The description of the house from Southgate Jones, Sr.'s memoirs (here taken from a 2002 Jim Wise column for the Herald-Sun):

"It was built, in 1887, of red "Baltimore" brick, two-storied with basement and spacious attic. The parlor was furnished with antiques in mahogany and leather; the smoking room hearth was of Oriental tile. The dining room was "a mecca for businessmen, politicians, state and national leaders" - Uncle Jim Southgate was high up in the free-silver and prohibitionist National Party.

Most fabulous, certainly from a boy's point of view, was the conservatory, which extended off that dining room. It was "a cornucopia of beauty and splendor, even mystery." There were a dinosaur footprint and Egyptian carved scarabs, a foot-tall, marble model of the Taj Mahal, trays of gemstones, a quartz arrowhead from the Little Big Horn country and a skull from ancient Mexico.

Outdoors, there were fountains and garden walks, elms and magnolias, and trees from which to pick peaches and pecans. A wrought-iron fence ran across the front, demarcating this Edenic spot - "like Saint Peter's own Gatehouse" - from the "steam trains and rum-smelling tobacco factories across the street."

Mattie and Thomas Jones' son, Southgate Jones, and his family lived in the house after his elders.

Mr. Jones offered to donate his house - I believe in the late 1940s - to the City of Durham for a city historical museum. The City turned it down. By the 1960s, this house, along with the other large homes on Willard and Duke Street, were taken by the city using Federal Urban Renewal funds (over the protestations of the family) and demolished.

307Pettigrew_SgJ.jpeg

The appraisal picture taken of the house for Urban Renewal, looking south.

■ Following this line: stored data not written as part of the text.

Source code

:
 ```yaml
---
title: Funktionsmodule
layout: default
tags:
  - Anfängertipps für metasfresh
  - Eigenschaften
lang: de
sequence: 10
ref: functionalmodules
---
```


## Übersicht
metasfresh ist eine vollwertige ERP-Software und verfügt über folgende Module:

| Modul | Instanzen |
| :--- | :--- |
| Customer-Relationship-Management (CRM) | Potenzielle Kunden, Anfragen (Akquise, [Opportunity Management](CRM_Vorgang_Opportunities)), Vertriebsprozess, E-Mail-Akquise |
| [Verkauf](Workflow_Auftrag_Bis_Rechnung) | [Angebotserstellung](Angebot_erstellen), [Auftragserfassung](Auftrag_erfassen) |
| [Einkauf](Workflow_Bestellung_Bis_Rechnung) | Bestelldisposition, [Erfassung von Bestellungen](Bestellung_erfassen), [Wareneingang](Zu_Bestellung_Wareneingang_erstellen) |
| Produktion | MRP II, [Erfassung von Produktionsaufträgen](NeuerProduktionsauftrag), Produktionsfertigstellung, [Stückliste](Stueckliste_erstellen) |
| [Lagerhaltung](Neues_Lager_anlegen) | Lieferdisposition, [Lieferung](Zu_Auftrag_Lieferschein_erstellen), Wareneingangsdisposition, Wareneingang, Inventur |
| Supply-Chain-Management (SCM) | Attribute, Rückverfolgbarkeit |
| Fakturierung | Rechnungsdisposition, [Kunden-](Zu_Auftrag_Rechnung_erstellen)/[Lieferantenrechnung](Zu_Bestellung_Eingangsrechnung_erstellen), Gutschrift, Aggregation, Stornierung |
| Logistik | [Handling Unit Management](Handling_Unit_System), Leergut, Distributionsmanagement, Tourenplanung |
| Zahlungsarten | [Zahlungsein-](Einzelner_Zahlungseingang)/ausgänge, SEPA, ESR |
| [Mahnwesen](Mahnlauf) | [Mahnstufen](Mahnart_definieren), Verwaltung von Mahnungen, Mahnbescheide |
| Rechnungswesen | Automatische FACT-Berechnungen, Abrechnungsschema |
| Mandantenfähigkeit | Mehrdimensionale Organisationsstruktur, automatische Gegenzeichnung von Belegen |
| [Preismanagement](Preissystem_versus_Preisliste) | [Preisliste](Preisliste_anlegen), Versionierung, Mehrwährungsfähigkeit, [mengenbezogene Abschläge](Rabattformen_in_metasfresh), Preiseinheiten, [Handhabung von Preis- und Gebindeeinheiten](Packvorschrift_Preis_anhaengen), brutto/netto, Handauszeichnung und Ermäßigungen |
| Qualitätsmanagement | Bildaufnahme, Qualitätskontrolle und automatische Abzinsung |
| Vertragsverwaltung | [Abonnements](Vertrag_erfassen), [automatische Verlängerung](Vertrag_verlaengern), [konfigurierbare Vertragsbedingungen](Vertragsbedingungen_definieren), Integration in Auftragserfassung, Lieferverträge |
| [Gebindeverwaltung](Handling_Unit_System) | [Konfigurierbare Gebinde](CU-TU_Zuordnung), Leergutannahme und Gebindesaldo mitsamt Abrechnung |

In 1967, the Downtowner Motor Inn was built on the site. The Motel, which operated into the early 1990s, was later called the Heart of Durham. (It is immortalized in "Bull Durham" as a motel the team stays at when they are supposedly away from Durham on a road trip.) Personally, I went to the Heart of Durham once for a college formal in 1989 - though I didn't get to eat at the "Four Flames" restaurant.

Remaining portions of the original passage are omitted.